[Start of Attachment]
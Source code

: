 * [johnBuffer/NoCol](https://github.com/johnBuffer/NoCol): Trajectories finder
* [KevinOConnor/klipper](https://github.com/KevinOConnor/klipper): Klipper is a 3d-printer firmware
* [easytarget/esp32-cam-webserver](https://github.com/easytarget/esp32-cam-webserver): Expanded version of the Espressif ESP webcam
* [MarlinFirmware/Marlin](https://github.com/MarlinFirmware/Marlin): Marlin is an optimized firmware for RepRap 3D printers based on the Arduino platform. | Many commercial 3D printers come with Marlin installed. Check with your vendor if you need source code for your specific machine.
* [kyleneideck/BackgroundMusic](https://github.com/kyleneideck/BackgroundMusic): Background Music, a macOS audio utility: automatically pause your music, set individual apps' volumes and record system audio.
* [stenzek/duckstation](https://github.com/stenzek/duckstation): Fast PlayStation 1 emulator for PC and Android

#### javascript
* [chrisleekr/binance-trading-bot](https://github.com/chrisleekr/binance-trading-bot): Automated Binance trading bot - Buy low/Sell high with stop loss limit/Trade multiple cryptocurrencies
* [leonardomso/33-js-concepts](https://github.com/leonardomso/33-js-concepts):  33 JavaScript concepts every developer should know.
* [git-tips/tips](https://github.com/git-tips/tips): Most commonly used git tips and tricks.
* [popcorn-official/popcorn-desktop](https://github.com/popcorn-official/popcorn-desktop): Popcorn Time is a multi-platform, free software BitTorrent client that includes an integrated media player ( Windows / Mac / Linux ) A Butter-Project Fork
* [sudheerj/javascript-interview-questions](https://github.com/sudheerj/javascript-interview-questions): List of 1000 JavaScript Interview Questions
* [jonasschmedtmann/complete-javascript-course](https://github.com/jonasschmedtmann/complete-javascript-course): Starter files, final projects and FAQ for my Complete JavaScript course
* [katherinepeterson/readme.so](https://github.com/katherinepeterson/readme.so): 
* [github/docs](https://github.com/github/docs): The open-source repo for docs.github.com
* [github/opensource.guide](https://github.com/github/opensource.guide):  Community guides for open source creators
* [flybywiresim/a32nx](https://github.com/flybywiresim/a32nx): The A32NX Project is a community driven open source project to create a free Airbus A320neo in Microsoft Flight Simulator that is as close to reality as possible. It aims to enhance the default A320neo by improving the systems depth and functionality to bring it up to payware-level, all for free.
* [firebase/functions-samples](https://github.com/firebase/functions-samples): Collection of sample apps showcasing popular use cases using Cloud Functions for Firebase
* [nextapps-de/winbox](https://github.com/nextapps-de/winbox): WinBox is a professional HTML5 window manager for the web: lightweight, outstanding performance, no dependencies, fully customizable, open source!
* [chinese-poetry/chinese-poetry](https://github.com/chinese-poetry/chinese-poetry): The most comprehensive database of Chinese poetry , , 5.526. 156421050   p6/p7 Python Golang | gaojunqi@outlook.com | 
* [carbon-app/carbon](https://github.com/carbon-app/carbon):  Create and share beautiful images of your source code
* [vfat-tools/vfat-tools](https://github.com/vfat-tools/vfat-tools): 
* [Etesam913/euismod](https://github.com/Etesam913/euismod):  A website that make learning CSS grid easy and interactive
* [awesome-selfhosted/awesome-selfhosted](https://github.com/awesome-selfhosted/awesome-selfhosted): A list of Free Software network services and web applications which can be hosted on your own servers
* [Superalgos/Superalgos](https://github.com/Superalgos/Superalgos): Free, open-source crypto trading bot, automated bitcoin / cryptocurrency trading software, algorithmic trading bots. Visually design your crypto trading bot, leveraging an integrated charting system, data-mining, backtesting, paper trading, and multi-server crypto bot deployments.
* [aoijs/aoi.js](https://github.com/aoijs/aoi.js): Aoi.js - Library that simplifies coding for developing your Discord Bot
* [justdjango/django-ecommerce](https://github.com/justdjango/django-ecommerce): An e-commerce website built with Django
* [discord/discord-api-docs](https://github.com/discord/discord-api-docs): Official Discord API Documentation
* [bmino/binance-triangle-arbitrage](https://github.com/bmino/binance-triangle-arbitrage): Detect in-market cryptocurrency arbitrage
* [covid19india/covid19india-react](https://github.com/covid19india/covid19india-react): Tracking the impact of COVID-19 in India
[End of Attachment]
**EXERCISE**:
Write out the listing exactly from its first line to the line containing "developer should know.". Both of those lines belong in the answer.

**SOLVED PROBLEM**:
Source code

: * [johnBuffer/NoCol](https://github.com/johnBuffer/NoCol): Trajectories finder
* [KevinOConnor/klipper](https://github.com/KevinOConnor/klipper): Klipper is a 3d-printer firmware
* [easytarget/esp32-cam-webserver](https://github.com/easytarget/esp32-cam-webserver): Expanded version of the Espressif ESP webcam
* [MarlinFirmware/Marlin](https://github.com/MarlinFirmware/Marlin): Marlin is an optimized firmware for RepRap 3D printers based on the Arduino platform. | Many commercial 3D printers come with Marlin installed. Check with your vendor if you need source code for your specific machine.
* [kyleneideck/BackgroundMusic](https://github.com/kyleneideck/BackgroundMusic): Background Music, a macOS audio utility: automatically pause your music, set individual apps' volumes and record system audio.
* [stenzek/duckstation](https://github.com/stenzek/duckstation): Fast PlayStation 1 emulator for PC and Android

#### javascript
* [chrisleekr/binance-trading-bot](https://github.com/chrisleekr/binance-trading-bot): Automated Binance trading bot - Buy low/Sell high with stop loss limit/Trade multiple cryptocurrencies
* [leonardomso/33-js-concepts](https://github.com/leonardomso/33-js-concepts):  33 JavaScript concepts every developer should know.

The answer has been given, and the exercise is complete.